Неогуманизм базируется на посылке о том, что артефакту предшествует формирование некоего комплекса ощущений. Ощущений, которые можно почувствовать, пережить. Стоит оговорить, что эта посылка неогуманизма исключительно материалистична. Базовой является дефиниция В.Ленина о том, что "материя есть реальность, данная нам в ощущение".
Здесь мне кажется черезвычайно уместен термин чувствознание. Принципиальным является суждение о том, что именно через ощущение происходит акт невербального внутреннего познания, а познание, в свою очередь, невозможно без внутреннего изменения как познающего, так и субъекта познания (собственно это я и определяю как чувствознание).
Одно и то же ощущение может интерпретироваться совершенно различно, при этом в конце каждой интерпретации возникает "понимание" читателем артефакта. С позиций неогуманизма, правильное "понимание" артефакта возможно в том случае, если ход и методика интерпретации читателем артефакта не будут подсказаны самим текстом, а исключительно предыдущим культурным опытом читателя.
В этом случае вопрос формы артефакта утрачивает свою первостепенность: один и тот же комплекс ощущений может быть сведен в доступности как к тексту, так и к музыке, художественному полотну, etc. В принципе, мы получаем своего рода игру в бисер, позволяющую увязывать самые разнообразные формы творчества.
Другой базовой посылкой неогуманизма является понятие действия, основанное на литературоведческом трюизме о рождении текста как такового при контакте Автора (с большой буквы) и читателя. С этой точки зрения текст представляет собой действие.

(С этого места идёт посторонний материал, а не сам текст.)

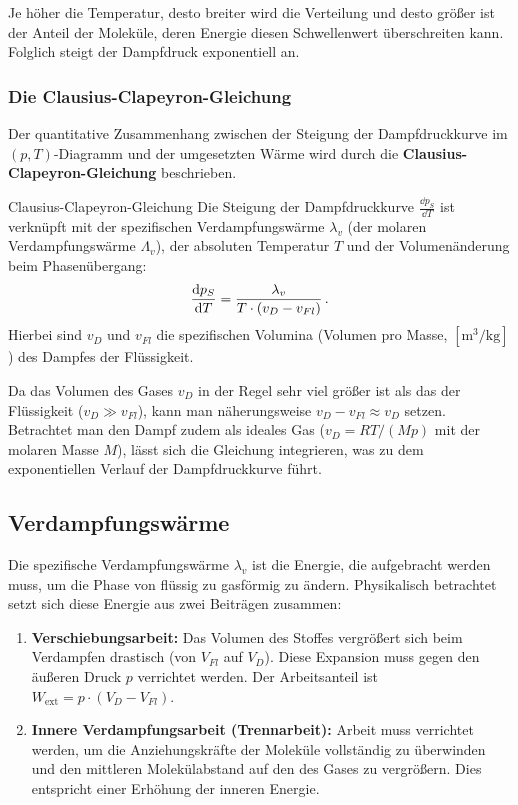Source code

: Je höher die Temperatur, desto breiter wird die Verteilung und desto größer ist der Anteil der Moleküle, deren Energie diesen Schwellenwert überschreiten kann. Folglich steigt der Dampfdruck exponentiell an.

\subsubsection{Die Clausius-Clapeyron-Gleichung}
Der quantitative Zusammenhang zwischen der Steigung der Dampfdruckkurve im $(p,T)$-Diagramm und der umgesetzten Wärme wird durch die \textbf{Clausius-Clapeyron-Gleichung} beschrieben.
\begin{importantbox}{Clausius-Clapeyron-Gleichung}
    Die Steigung der Dampfdruckkurve $\frac{\dd p_S}{\dd T}$ ist verknüpft mit der spezifischen Verdampfungswärme $\lambda_v$ (\bzw der molaren Verdampfungswärme $\Lambda_v$), der absoluten Temperatur $T$ und der Volumenänderung beim Phasenübergang:
    \begin{equation}\label{eq: clausius_clapeyron}
        \frac{\dd p_S}{\dd T} = \frac{\lambda_v}{T \cdot (v_D - v_{Fl})} \mDot
    \end{equation}
    Hierbei sind $v_D$ und $v_{Fl}$ die spezifischen Volumina (Volumen pro Masse, $[\si{\cubic\meter\per\kilogram}]$) des Dampfes \bzw der Flüssigkeit.
\end{importantbox}

Da das Volumen des Gases $v_D$ in der Regel sehr viel größer ist als das der Flüssigkeit ($v_D \gg v_{Fl}$), kann man näherungsweise $v_D - v_{Fl} \approx v_D$ setzen. Betrachtet man den Dampf zudem als ideales Gas ($v_D = RT/(M p)$ mit der molaren Masse $M$), lässt sich die Gleichung integrieren, was zu dem exponentiellen Verlauf der Dampfdruckkurve führt.

\subsection{Verdampfungswärme}\label{subsec: ursachen_verdampfungswaerme}
Die spezifische Verdampfungswärme $\lambda_v$ ist die Energie, die aufgebracht werden muss, um die Phase von flüssig zu gasförmig zu ändern. Physikalisch betrachtet setzt sich diese Energie aus zwei Beiträgen zusammen:
\begin{enumerate}
    \item \textbf{Verschiebungsarbeit:} Das Volumen des Stoffes vergrößert sich beim Verdampfen drastisch (von $V_{Fl}$ auf $V_D$). Diese Expansion muss gegen den äußeren Druck $p$ verrichtet werden. Der Arbeitsanteil ist $W_{\text{ext}} = p \cdot (V_D - V_{Fl})$.
    \item \textbf{Innere Verdampfungsarbeit (Trennarbeit):} Arbeit muss verrichtet werden, um die Anziehungskräfte der Moleküle vollständig zu überwinden und den mittleren Molekülabstand auf den des Gases zu vergrößern. Dies entspricht einer Erhöhung der inneren Energie.
\end{enumerate}


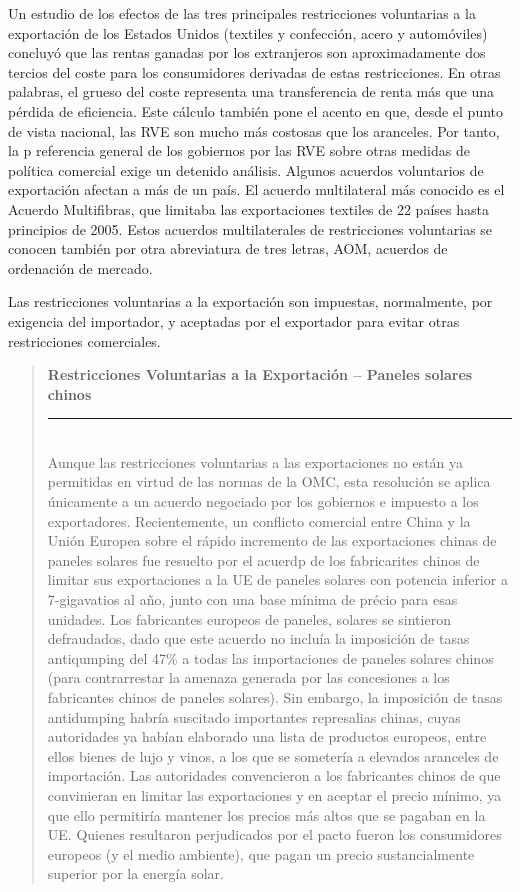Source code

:\documentclass[10pt,a4paper]{article}
\newenvironment{specialblock}[1]{%
      \begin{quote} %
      \small %
      \noindent\textbf{#1}\\[-0.3em] %
      \rule{\linewidth}{0.4pt}\\[0.6em]}{
      \end{quote}}
\begin{document}
Un estudio de los efectos de las tres principales restricciones voluntarias a la exportación de los Estados Unidos (textiles y confección, acero y automóviles) concluyó que las rentas ganadas por los extranjeros son aproximadamente dos tercios del coste para los consumidores derivadas de estas restricciones. En otras palabras, el grueso del coste representa una transferencia de renta más que una pérdida de eficiencia. Este cálculo también pone el acento en que, desde el punto de vista nacional, las RVE son mucho más costosas que los aranceles. Por tanto, la p referencia general de los gobiernos por las RVE sobre otras medidas de política comercial exige un detenido análisis. Algunos acuerdos voluntarios de exportación afectan a más de un país. El acuerdo multilateral más conocido es el Acuerdo Multifibras, que limitaba las exportaciones textiles de 22 países hasta principios de 2005. Estos acuerdos multilaterales de restricciones voluntarias se conocen también por otra abreviatura de tres letras, AOM, acuerdos de ordenación de mercado.

Las restricciones voluntarias a la exportación son impuestas, normalmente, por exigencia del importador, y aceptadas por el exportador para evitar otras restricciones comerciales. 

\begin{specialblock}{Restricciones Voluntarias a la Exportación -- Paneles solares chinos}
    Aunque las restricciones voluntarias a las exportaciones no están ya permitidas en virtud de las normas de la OMC, esta resolución se aplica únicamente a un acuerdo negociado por los gobiernos e impuesto a los exportadores. Recientemente, un conflicto comercial entre China y la Unión Europea sobre el rápido incremento de las exportaciones chinas de paneles solares fue resuelto por el acuerdp de los fabricarites chinos de limitar sus exportaciones a la UE de paneles solares con potencia inferior a 7-gigavatios al año, junto con una base mínima de précio para esas unidades. Los fabricantes europeos de paneles, solares se sintieron defraudados, dado que este acuerdo no incluía la imposición de tasas antiqumping del 47\% a todas las importaciones de paneles solares chinos (para contrarrestar la amenaza generada por las concesiones a los fabricantes chinos de paneles solares). Sin embargo, la imposición de tasas antidumping habría suscitado importantes represalias chinas, cuyas autoridades ya habían elaborado una lista de productos europeos, entre ellos bienes de lujo y vinos, a los que se sometería a elevados aranceles de importación. Las autoridades convencieron a los fabricantes chinos de que convinieran en limitar las exportaciones y en aceptar el precio mínimo, ya que ello permitiría mantener los precios más altos que se pagaban en la UE. Quienes resultaron perjudicados por el pacto fueron los consumidores europeos (y el medio ambiente), que pagan un precio sustancialmente superior por la energía solar.
\end{specialblock}
\end{document}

Механизмом его совершения выступает чувствознание.
Неогуманизм исходит из того, что артефакты, созданные в соответствии с ним, в своем действии с читателем предоставляют ему возможность измениться в соответствии с его конституцией и наклонностями, измениться естесственным образом, гармоничным для него. В этом заключается принципиальное отличие идеи неогуманизма от идей просветительско-педагогического характера.

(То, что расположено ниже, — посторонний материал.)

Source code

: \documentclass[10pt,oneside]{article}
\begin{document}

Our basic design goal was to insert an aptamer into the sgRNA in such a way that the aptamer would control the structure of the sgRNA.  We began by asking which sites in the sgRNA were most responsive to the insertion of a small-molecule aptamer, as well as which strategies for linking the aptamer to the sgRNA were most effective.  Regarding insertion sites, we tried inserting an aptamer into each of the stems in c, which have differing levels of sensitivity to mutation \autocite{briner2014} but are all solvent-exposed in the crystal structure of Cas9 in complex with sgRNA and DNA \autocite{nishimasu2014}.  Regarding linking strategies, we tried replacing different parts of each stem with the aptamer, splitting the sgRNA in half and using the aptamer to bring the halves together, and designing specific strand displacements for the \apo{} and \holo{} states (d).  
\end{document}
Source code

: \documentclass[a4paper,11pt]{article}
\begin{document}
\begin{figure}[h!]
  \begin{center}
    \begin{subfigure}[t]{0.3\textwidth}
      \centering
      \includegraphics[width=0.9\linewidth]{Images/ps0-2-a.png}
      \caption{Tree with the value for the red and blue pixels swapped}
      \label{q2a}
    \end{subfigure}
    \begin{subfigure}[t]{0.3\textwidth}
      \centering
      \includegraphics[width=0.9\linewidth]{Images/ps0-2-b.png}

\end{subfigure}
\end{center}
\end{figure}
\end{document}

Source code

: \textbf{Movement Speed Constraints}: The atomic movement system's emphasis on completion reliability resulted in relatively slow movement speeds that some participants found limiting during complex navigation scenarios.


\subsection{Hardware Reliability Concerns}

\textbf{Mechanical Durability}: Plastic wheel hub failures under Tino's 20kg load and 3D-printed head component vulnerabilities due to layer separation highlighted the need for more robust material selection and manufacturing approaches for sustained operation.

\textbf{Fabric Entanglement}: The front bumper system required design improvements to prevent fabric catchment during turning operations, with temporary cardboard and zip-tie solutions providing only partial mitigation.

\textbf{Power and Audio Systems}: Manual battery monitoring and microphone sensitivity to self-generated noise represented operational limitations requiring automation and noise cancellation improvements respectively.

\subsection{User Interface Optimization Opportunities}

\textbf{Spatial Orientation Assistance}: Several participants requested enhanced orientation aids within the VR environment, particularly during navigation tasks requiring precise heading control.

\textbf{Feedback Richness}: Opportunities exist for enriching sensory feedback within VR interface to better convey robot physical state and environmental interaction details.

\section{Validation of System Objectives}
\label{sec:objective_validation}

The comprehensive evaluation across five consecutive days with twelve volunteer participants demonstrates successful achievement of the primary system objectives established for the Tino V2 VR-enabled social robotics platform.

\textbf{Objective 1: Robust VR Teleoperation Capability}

Один из самых трудноуловимых вопросов есть вопрос о критерии истинности действия. И здесь едва ли не единственное, что может эту истинность гарантировать - это соответствие действия воле "Бога", проявляющуюся в естественных следствиях действия для каждого читателя, естественных именно для него.
Кроме естесственности, признаком истинности может считаться свобода выбора читателя в следствиях соприкосновения с действием. Ничто не должно диктовать читателю даже то, как воспользоваться тем, что несет в себе действие. И в любой момент у читателя должна быть возможность добровольного выбора продолжения соприкосновения с действием или прекращения.
Ну и что - можете сказать вы - в любой момент можно закрыть книгу, отвернуться от картины, перестать слушать музыку, это ведь несомненно прервет контакт читателя с артефактом? Не совсем: в этом случае прервется исключительно контакт с формой артефакта, но для того, чтобы прервался контакт и с содержимым этой формы, читателю необходимо перестать обращать на нее внимание, а это уже не так очевидно.
Истинность действия, в частности, естественность и свобода выбора читателя, могут быть существенно облегчены тем, что при создании артефактов в них привносится минимально достижимое количество личных оттенков, связанных c персональными убеждениями автора, его желаниями, целями, задачами. То есть акт творчества в системе неогуманизма является скорее не проявлением потребности, но реализацией возможности создавать артефакты.
При этом происходит на первый взгляд парадоксальная вещь: собственно для качества действия, для тех возможностей, которыми в нем может воспользоваться читатель, понятие личности автора совершенно теряет смысл. Имеет значение только то, что действие присутствует и что происходит соприкосновение действия и читателя.
Из этого следует, что ключевым игроком творчества выступает читатель, а не автор. Ключевым, в первую очередь, потому, что только от читателя будет зависить конкретный результат действия, и - шире - творчества.
В конечном итоге, неогуманизм выступает способом гармоничного изменения окружающего нас мира. И будет совершенно не важным, каким критериям формы будут соответстовать созданные в его духе артефакты. В конце концов не язык является домом бытия. Но если он - всего лишь один из балконов, на которых бытие отчетливо проявляет нам частицу своего величия, - то почему бы им не воспользоваться?